FAMM worked closely with Settle through the summer and fall of 2019 to help people at Butner. “We didn’t appoint him,” Price said. “He appointed himself.” Settle made copies of FAMM’s newsletter and distributed them to his neighbors. He kept an eye out for people whose health was worsening and approached those he thought might qualify for compassionate release. He told them what he knew about the First Step Act, which he had studied, and about the Compassionate Release Clearinghouse. He spent six to eight hours a day requesting medical records, addressing envelopes, and updating his contacts on the outside about various cases. Settle read medical records, cross-referencing terms with a diagnostic manual and a medical encyclopedia he’d ordered, so he could send the most pertinent information about sick prisoners to their lawyers. Before long his cell was covered with piles of paper.
Settle also relayed information from incarcerated individuals to their family members. He helped people who were too sick to make it to a computer, those who had been transferred off-site for care, and others who had never learned to read or write. Sometimes he wrote compassionate release requests himself, parroting the language he had seen in other applications. The ones that went to the BOP were all but certain to be rejected or ignored, but that was part of the process: For a prisoner to file a motion directly with a judge, they first had to “exhaust administrative remedies,” in legal parlance.
Word got around Butner about what Settle was doing. He would leave his cell after a nap to find four or five guys gathered outside, some of them in wheelchairs with paperwork in their laps. He was willing to assist just about anyone — he said he only refused people convicted of sex crimes. “Gary is able to form relationships with all kinds of people,” said Juliana Andonian, an attorney who used to work at FAMM. “He didn’t want to make himself the center of the story. That was really notable, the lack of ego.”
It isn’t uncommon for people in prison to help one another with legal matters. Jailhouse lawyers — some with legal training, some without—review statutes in a prison’s law library, file paperwork, and perform other tasks for fellow prisoners, often for a fee or some other form of compensation. “Someone less sincere could make a lot of money or do a lot of harm,” Andonian said. Settle refused payment, even to cover the cost of emails he sent and phone calls he made. The mother of a man Settle helped go home remembered sending him a thank-you note. “That’s about all he let me send him,” she said.
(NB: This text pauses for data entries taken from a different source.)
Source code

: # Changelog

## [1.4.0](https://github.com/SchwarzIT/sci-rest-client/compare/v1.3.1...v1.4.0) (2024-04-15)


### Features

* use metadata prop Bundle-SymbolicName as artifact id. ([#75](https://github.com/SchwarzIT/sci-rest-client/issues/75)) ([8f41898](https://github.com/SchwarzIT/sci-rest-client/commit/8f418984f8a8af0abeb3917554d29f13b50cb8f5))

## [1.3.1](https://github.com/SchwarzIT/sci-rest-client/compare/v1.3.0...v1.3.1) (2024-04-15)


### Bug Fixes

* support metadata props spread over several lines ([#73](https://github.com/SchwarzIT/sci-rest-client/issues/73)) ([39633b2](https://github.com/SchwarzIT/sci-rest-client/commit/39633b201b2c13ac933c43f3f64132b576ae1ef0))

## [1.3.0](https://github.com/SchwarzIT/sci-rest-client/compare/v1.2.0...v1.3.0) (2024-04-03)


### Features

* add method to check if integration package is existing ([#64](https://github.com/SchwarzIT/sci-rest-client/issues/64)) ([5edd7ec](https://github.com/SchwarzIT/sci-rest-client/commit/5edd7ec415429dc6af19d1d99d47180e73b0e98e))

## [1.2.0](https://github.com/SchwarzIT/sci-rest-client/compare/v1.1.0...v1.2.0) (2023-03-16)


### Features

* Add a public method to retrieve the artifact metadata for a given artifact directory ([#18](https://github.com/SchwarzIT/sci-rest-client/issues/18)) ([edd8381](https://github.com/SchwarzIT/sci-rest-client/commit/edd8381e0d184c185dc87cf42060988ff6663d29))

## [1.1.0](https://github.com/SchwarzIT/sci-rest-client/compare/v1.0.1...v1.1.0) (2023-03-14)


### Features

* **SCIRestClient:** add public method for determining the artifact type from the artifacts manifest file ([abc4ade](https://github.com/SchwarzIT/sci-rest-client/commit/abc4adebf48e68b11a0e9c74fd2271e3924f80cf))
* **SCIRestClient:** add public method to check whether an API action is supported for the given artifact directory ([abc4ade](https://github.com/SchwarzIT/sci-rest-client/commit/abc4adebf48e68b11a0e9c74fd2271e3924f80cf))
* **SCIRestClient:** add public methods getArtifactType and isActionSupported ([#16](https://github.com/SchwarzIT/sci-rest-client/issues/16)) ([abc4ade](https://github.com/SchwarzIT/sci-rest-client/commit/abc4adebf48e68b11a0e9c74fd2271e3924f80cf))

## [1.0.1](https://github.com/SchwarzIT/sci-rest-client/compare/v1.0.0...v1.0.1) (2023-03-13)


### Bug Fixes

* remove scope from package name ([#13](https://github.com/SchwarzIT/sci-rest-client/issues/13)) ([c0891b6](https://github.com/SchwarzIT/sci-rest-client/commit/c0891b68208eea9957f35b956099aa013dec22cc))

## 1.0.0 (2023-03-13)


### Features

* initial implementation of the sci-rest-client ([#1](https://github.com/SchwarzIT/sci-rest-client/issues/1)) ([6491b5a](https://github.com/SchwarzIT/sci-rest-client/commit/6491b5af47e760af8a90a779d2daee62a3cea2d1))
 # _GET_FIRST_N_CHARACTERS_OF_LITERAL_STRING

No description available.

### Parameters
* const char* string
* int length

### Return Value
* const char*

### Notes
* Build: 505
One day a thought dawned on Price. “He is doing this job that the Bureau of Prisons should be doing,” she said. “They should be moving heaven and earth to be sure that people are connected to family and loved ones when they’re near the end of their lives.”
June 5, 2023 at 04:18 PM | Permalink
Comments
These pieces are made by the same people who 20 years ago wanted the DP abolished with the rationale being we could give LWOP and they would be put away forever.
I know about the slippery slope being a fallacy but sometimes that slope actually is a sheet of ice.
Posted by: TarlsQtr | Jun 5, 2023 8:17:12 PM
TarlsQtr --
The pieces are also incredibly slanted. They focus on the one percent of the criminal's life in which he can plausibly be painted as a victim while shoving behind the curtain the ninety-nine percent in which he was the gleeful victimizer.
Posted by: Bill Otis | Jun 5, 2023 11:23:24 PM
Yeah, the victim thing is just wrong--I agree that simple humanity ought to dictate end of life compassion. And there should be no gamesmanship--Lynne Stewart got a lot more than she should have.